**Instructions for the task:** All of the data that follows should be written out exactly.
§ §
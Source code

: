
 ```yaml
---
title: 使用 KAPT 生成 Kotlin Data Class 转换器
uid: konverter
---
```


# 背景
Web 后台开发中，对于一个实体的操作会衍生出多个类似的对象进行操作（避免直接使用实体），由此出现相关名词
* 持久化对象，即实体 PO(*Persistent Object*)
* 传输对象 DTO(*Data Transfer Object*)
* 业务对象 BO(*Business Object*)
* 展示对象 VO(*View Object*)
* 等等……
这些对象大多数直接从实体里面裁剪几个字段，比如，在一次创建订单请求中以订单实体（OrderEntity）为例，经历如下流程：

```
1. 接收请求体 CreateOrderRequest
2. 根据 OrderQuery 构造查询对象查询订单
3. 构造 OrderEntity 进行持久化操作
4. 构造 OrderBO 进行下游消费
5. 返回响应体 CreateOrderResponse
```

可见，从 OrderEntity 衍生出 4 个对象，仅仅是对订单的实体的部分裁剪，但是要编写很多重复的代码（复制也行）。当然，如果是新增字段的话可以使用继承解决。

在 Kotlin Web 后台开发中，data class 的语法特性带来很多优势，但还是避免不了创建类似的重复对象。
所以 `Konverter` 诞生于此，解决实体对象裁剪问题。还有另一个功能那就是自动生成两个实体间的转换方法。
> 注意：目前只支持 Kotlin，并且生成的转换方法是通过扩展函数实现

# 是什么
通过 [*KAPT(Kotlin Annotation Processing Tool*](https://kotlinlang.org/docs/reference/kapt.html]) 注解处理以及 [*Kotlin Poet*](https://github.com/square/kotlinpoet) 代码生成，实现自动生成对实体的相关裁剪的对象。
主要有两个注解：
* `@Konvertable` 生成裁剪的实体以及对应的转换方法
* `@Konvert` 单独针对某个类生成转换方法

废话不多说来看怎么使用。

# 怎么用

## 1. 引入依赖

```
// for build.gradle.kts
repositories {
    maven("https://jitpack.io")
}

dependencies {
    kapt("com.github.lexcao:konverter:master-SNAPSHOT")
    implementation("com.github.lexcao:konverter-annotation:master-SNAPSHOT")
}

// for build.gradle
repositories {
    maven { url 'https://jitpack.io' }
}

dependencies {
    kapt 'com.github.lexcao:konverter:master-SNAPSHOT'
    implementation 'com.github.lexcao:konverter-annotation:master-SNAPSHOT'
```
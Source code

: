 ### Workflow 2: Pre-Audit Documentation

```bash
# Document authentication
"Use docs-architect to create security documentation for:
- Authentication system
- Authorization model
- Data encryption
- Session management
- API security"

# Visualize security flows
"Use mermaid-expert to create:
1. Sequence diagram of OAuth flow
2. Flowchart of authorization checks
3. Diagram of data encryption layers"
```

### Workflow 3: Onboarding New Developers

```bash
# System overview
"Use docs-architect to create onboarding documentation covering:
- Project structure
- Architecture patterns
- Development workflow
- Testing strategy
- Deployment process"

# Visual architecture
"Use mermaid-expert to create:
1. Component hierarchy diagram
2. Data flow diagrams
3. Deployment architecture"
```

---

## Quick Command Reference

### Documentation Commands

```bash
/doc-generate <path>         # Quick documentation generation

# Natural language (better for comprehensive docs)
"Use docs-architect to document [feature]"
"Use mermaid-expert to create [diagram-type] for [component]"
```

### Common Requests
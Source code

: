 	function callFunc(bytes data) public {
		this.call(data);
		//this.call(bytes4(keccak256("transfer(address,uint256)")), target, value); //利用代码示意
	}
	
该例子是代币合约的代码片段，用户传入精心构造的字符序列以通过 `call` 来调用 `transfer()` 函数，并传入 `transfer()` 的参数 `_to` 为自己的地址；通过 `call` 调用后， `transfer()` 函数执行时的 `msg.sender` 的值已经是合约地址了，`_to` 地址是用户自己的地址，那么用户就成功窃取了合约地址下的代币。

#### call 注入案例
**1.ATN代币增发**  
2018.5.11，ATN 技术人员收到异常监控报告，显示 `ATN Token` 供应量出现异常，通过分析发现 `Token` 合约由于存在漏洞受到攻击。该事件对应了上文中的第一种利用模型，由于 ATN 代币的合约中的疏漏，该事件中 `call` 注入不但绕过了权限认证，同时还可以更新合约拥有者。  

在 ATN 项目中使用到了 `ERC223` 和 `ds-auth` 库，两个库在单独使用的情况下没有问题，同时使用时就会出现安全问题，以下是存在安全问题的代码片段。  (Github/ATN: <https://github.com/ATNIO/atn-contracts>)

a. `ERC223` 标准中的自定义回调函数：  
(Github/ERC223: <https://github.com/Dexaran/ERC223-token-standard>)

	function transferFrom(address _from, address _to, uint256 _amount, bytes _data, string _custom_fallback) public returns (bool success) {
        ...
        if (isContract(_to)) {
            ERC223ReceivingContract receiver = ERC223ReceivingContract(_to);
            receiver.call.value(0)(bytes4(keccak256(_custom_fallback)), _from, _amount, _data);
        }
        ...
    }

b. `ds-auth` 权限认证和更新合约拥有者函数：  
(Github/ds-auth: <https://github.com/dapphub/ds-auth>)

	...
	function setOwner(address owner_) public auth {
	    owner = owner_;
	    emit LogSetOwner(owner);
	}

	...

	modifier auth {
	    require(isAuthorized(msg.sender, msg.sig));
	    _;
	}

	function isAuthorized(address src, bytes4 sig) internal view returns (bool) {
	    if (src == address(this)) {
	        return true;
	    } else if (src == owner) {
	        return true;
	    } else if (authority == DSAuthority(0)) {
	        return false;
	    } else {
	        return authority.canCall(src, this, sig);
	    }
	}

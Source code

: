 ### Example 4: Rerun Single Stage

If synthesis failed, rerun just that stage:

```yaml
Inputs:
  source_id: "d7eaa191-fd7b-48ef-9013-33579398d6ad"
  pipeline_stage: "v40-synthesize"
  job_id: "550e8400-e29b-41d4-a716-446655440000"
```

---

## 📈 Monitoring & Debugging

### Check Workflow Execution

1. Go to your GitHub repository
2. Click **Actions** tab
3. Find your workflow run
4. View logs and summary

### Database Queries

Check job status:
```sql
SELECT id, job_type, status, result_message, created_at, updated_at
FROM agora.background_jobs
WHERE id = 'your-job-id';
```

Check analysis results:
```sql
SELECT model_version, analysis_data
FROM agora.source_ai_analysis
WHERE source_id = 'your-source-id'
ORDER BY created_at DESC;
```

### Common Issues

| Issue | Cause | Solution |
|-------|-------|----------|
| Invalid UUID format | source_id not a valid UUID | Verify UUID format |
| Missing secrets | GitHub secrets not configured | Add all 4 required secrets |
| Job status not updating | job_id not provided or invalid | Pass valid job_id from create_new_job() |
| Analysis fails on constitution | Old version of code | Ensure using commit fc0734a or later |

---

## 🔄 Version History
§ §
**Solution below:**
Source code

:
 ```yaml
---
title: 使用 KAPT 生成 Kotlin Data Class 转换器
uid: konverter
---
```


# 背景
Web 后台开发中，对于一个实体的操作会衍生出多个类似的对象进行操作（避免直接使用实体），由此出现相关名词
* 持久化对象，即实体 PO(*Persistent Object*)
* 传输对象 DTO(*Data Transfer Object*)
* 业务对象 BO(*Business Object*)
* 展示对象 VO(*View Object*)
* 等等……
这些对象大多数直接从实体里面裁剪几个字段，比如，在一次创建订单请求中以订单实体（OrderEntity）为例，经历如下流程：

```
1. 接收请求体 CreateOrderRequest
2. 根据 OrderQuery 构造查询对象查询订单
3. 构造 OrderEntity 进行持久化操作
4. 构造 OrderBO 进行下游消费
5. 返回响应体 CreateOrderResponse
```

可见，从 OrderEntity 衍生出 4 个对象，仅仅是对订单的实体的部分裁剪，但是要编写很多重复的代码（复制也行）。当然，如果是新增字段的话可以使用继承解决。

在 Kotlin Web 后台开发中，data class 的语法特性带来很多优势，但还是避免不了创建类似的重复对象。
所以 `Konverter` 诞生于此，解决实体对象裁剪问题。还有另一个功能那就是自动生成两个实体间的转换方法。
> 注意：目前只支持 Kotlin，并且生成的转换方法是通过扩展函数实现

# 是什么
通过 [*KAPT(Kotlin Annotation Processing Tool*](https://kotlinlang.org/docs/reference/kapt.html]) 注解处理以及 [*Kotlin Poet*](https://github.com/square/kotlinpoet) 代码生成，实现自动生成对实体的相关裁剪的对象。
主要有两个注解：
* `@Konvertable` 生成裁剪的实体以及对应的转换方法
* `@Konvert` 单独针对某个类生成转换方法

废话不多说来看怎么使用。

# 怎么用

## 1. 引入依赖

```
// for build.gradle.kts
repositories {
    maven("https://jitpack.io")
}

dependencies {
    kapt("com.github.lexcao:konverter:master-SNAPSHOT")
    implementation("com.github.lexcao:konverter-annotation:master-SNAPSHOT")
}

// for build.gradle
repositories {
    maven { url 'https://jitpack.io' }
}

dependencies {
    kapt 'com.github.lexcao:konverter:master-SNAPSHOT'
    implementation 'com.github.lexcao:konverter-annotation:master-SNAPSHOT'
```
Source code

: ### Workflow 2: Pre-Audit Documentation

```bash
# Document authentication
"Use docs-architect to create security documentation for:
- Authentication system
- Authorization model
- Data encryption
- Session management
- API security"

# Visualize security flows
"Use mermaid-expert to create:
1. Sequence diagram of OAuth flow
2. Flowchart of authorization checks
3. Diagram of data encryption layers"
```

### Workflow 3: Onboarding New Developers

```bash
# System overview
"Use docs-architect to create onboarding documentation covering:
- Project structure
- Architecture patterns
- Development workflow
- Testing strategy
- Deployment process"

# Visual architecture
"Use mermaid-expert to create:
1. Component hierarchy diagram
2. Data flow diagrams
3. Deployment architecture"
```

---

## Quick Command Reference

### Documentation Commands

```bash
/doc-generate <path>         # Quick documentation generation

# Natural language (better for comprehensive docs)
"Use docs-architect to document [feature]"
"Use mermaid-expert to create [diagram-type] for [component]"
```

### Common Requests
Source code

: 	function callFunc(bytes data) public {
		this.call(data);
		//this.call(bytes4(keccak256("transfer(address,uint256)")), target, value); //利用代码示意
	}
	
该例子是代币合约的代码片段，用户传入精心构造的字符序列以通过 `call` 来调用 `transfer()` 函数，并传入 `transfer()` 的参数 `_to` 为自己的地址；通过 `call` 调用后， `transfer()` 函数执行时的 `msg.sender` 的值已经是合约地址了，`_to` 地址是用户自己的地址，那么用户就成功窃取了合约地址下的代币。

#### call 注入案例
**1.ATN代币增发**  
2018.5.11，ATN 技术人员收到异常监控报告，显示 `ATN Token` 供应量出现异常，通过分析发现 `Token` 合约由于存在漏洞受到攻击。该事件对应了上文中的第一种利用模型，由于 ATN 代币的合约中的疏漏，该事件中 `call` 注入不但绕过了权限认证，同时还可以更新合约拥有者。  

在 ATN 项目中使用到了 `ERC223` 和 `ds-auth` 库，两个库在单独使用的情况下没有问题，同时使用时就会出现安全问题，以下是存在安全问题的代码片段。  (Github/ATN: <https://github.com/ATNIO/atn-contracts>)

a. `ERC223` 标准中的自定义回调函数：  
(Github/ERC223: <https://github.com/Dexaran/ERC223-token-standard>)

	function transferFrom(address _from, address _to, uint256 _amount, bytes _data, string _custom_fallback) public returns (bool success) {
        ...
        if (isContract(_to)) {
            ERC223ReceivingContract receiver = ERC223ReceivingContract(_to);
            receiver.call.value(0)(bytes4(keccak256(_custom_fallback)), _from, _amount, _data);
        }
        ...
    }

b. `ds-auth` 权限认证和更新合约拥有者函数：  
(Github/ds-auth: <https://github.com/dapphub/ds-auth>)

	...
	function setOwner(address owner_) public auth {
	    owner = owner_;
	    emit LogSetOwner(owner);
	}

	...

	modifier auth {
	    require(isAuthorized(msg.sender, msg.sig));
	    _;
	}

	function isAuthorized(address src, bytes4 sig) internal view returns (bool) {
	    if (src == address(this)) {
	        return true;
	    } else if (src == owner) {
	        return true;
	    } else if (authority == DSAuthority(0)) {
	        return false;
	    } else {
	        return authority.canCall(src, this, sig);
	    }
	}

Source code

: ### Example 4: Rerun Single Stage

If synthesis failed, rerun just that stage:

```yaml
Inputs:
  source_id: "d7eaa191-fd7b-48ef-9013-33579398d6ad"
  pipeline_stage: "v40-synthesize"
  job_id: "550e8400-e29b-41d4-a716-446655440000"
```

---

## 📈 Monitoring & Debugging

### Check Workflow Execution

1. Go to your GitHub repository
2. Click **Actions** tab
3. Find your workflow run
4. View logs and summary

### Database Queries

Check job status:
```sql
SELECT id, job_type, status, result_message, created_at, updated_at
FROM agora.background_jobs
WHERE id = 'your-job-id';
```

Check analysis results:
```sql
SELECT model_version, analysis_data
FROM agora.source_ai_analysis
WHERE source_id = 'your-source-id'
ORDER BY created_at DESC;
```

### Common Issues

| Issue | Cause | Solution |
|-------|-------|----------|
| Invalid UUID format | source_id not a valid UUID | Verify UUID format |
| Missing secrets | GitHub secrets not configured | Add all 4 required secrets |
| Job status not updating | job_id not provided or invalid | Pass valid job_id from create_new_job() |
| Analysis fails on constitution | Old version of code | Ensure using commit fc0734a or later |

---

## 🔄 Version History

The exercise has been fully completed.